*** DATASET EXCERPTS ***
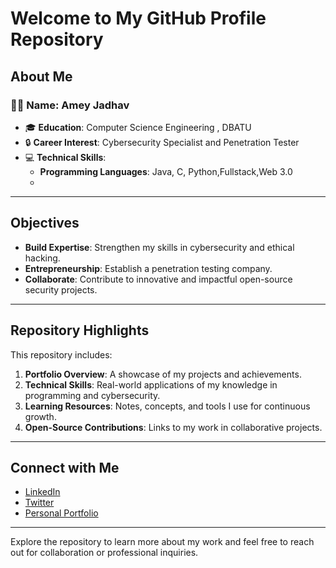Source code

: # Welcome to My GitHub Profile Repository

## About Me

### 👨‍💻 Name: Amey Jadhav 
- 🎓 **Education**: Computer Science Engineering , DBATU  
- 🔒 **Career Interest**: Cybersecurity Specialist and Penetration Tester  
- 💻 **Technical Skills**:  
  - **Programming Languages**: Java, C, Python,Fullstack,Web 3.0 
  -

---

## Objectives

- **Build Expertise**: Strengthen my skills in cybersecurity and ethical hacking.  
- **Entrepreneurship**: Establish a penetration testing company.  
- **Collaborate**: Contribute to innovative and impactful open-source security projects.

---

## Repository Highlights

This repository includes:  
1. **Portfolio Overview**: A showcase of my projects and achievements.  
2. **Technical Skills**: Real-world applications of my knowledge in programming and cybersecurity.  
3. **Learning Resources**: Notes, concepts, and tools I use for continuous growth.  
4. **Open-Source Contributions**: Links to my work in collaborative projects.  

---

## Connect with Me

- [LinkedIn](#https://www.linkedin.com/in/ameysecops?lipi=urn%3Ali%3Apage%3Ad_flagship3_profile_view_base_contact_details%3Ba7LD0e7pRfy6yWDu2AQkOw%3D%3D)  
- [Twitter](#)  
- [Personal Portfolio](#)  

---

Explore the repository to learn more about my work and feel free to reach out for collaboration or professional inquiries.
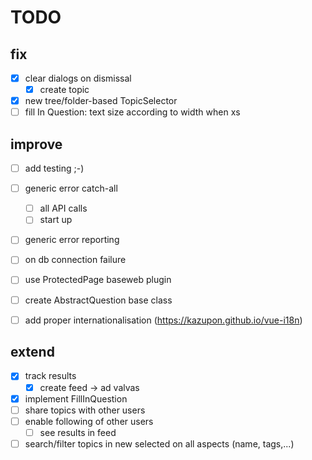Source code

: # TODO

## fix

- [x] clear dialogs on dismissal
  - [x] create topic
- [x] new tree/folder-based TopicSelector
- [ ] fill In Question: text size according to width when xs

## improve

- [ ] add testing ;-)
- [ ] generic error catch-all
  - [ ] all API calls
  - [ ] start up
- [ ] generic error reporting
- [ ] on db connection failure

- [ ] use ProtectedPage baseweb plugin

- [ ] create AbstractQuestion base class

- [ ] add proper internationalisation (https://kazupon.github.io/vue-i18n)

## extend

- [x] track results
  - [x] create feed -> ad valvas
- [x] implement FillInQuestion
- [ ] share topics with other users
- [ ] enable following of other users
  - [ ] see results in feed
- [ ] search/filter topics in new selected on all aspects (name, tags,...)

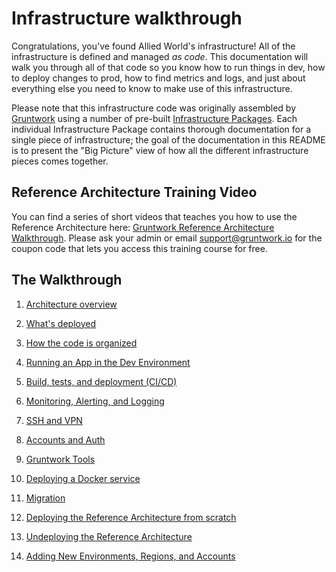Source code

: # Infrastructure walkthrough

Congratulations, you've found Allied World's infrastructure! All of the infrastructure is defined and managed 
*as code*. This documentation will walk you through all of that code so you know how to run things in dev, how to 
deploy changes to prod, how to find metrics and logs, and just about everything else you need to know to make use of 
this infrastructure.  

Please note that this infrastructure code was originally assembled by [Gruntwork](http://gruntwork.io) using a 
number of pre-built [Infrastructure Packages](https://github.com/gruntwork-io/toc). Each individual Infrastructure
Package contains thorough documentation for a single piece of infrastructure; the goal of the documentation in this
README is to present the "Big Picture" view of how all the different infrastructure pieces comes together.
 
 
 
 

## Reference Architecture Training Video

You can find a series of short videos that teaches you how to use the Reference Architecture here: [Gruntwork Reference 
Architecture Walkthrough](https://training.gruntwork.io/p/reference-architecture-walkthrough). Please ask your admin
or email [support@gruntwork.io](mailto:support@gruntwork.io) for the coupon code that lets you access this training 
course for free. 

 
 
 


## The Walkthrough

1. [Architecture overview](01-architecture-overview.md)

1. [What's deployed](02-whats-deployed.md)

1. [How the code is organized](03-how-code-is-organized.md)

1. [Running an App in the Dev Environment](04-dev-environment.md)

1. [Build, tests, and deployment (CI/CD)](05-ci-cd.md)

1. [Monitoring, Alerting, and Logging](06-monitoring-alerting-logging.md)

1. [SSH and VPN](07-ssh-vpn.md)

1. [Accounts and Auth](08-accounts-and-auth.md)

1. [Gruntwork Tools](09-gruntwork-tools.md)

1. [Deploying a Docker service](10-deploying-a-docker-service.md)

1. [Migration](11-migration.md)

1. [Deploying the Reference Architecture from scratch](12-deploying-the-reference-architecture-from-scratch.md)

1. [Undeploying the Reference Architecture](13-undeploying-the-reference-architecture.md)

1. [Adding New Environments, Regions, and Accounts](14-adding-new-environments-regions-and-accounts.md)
*** End of DATASET EXCERPTS ***
Out of the entries above, write out only the lines between the line holding "1. [How the" and the line holding "1. [Monitoring, Alerting, and", inclusive, each exactly as given.

1. [How the code is organized](03-how-code-is-organized.md)

1. [Running an App in the Dev Environment](04-dev-environment.md)

1. [Build, tests, and deployment (CI/CD)](05-ci-cd.md)

1. [Monitoring, Alerting, and Logging](06-monitoring-alerting-logging.md)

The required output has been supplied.